Board members, health providers and staff members at The Dimock Center in Roxbury shared their concerns with Senator Elizabeth Warren during a roundtable discussion centered on the Children’s Health Insurance Program (CHIP) and the Community Health Center Fund in early January.
Warren, nationally known for her progressive views, was greeted by a round of applause and kind words for wanting to focus her efforts on restoring long-term funding to CHIP and the Community Health Center Fund.
CHIP was allowed to expire on Sept. 30, 2017, and states are running out of money to fund it.A five-year extension was approved by the Senate Finance Committee in October 2017, but the question of how it will be paid for remains unanswered.
Congress has known that CHIP would run out of money since April 2015, but despite having ample time to act, has failed to do so.
CHIP, a bipartisan program signed into law in 1997, covers 8.9 million children who are in families that don’t qualify for Medicaid, but can’t afford private health insurance, according to Medicaid.gov.
The Community Health Center Fund (CHCF) is set to expire on March 31, and CHIP funding could run dry earlier than that.
Uncertainty around the fate of CHIP and CHCF funding was underscored by participants in the roundtable discussion with Warren.
“I’m here today to try to draw more attention to the fact that right now Congress has failed in its responsibility to you and the people of Massachusetts and the people of America,” Warren told participants.
Staff members who work with the 20,000 patients of Dimock, including thousands of children, mothers, mothers-to-be, families and individuals struggling with addiction and mental health issues, detailed the concerns they had during the discussion and how interrelated services provide comprehensive support to individuals and families in need.

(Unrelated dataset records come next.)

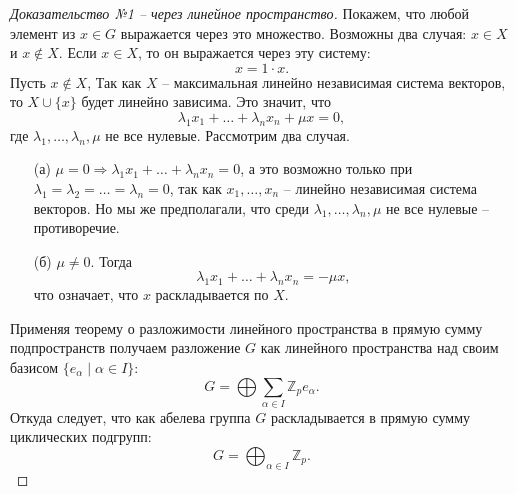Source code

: \documentclass{article}
\begin{document}
\begin{proof}[Доказательство №1 -- через линейное пространство]
    Покажем, что любой элемент из $x \in G$ выражается через это множество. Возможны два случая: $x \in X$ и $x \notin X$. Если $x \in X$, то он выражается через эту систему: $$ x = 1 \cdot x. $$ Пусть $x \notin X$, Так как $X$ -- максимальная линейно независимая система векторов, то $X \cup \{ x \}$ будет линейно зависима. Это значит, что $$ \lambda_1 x_1 + \ldots + \lambda_n x_n + \mu x = 0, $$ где $\lambda_1, \dots, \lambda_n, \mu$ не все нулевые.
    Рассмотрим два случая.
    \begin{enumerate}
        \item[(а)] $\mu  = 0 \Rightarrow \lambda_1 x_1 + \ldots + \lambda_n x_n = 0 $, а это возможно только при $\lambda_1 = \lambda_2 = \dots = \lambda_n = 0$, так как $x_1, \dots, x_n$ -- линейно независимая система векторов. Но мы же предполагали, что среди $\lambda_1, \dots, \lambda_n, \mu$ не все нулевые -- противоречие.
        \item[(б)] $\mu \neq 0$. Тогда $$ \lambda_1 x_1 + \ldots + \lambda_n x_n = - \mu x, $$ что означает, что $x$ раскладывается по $X$.
    \end{enumerate}

    Применяя теорему о разложимости линейного пространства в прямую сумму подпространств получаем разложение $G$ как линейного пространства над своим базисом $\{ e_\alpha \mid \alpha \in I \}$: $$ G = \bigoplus \sum_{\alpha \in I} \mathbb{Z}_p e_{\alpha}. $$ Откуда следует, что как абелева группа $G$ раскладывается в прямую сумму циклических подгрупп: $$ G = \bigoplus_{\alpha \in I} \mathbb{Z}_p. $$
\end{proof}
\end{document}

“We’re really helping folks through this integration [of services] process to understand that there’s a community of caring within Dimock that whatever the diagnosis is we’ll work with you,” said Dr. Mark Libon, vice president of behavioral health services at Dimock, who work with those suffering from substance abuse.
Dr. Nandini Sengupta, the medical director of health services at Dimock, shared her account of what it was like when there was no CHIP funding and how that created a two-tiered health care system of kids who had health and insurance and kids who didn’t have health insurance.
“We had to sit around thinking what we can we do for uninsured kids,” Sengupta said, “with limitations and limited resources we had to make some ugly decisions at the time. I never want to be in that position again.”
Dr. Myechia Minter-Jordan, president and CEO of Dimock, spoke to how vital funding from Congress is and the potential harm lack of funding can have on community centers across the country.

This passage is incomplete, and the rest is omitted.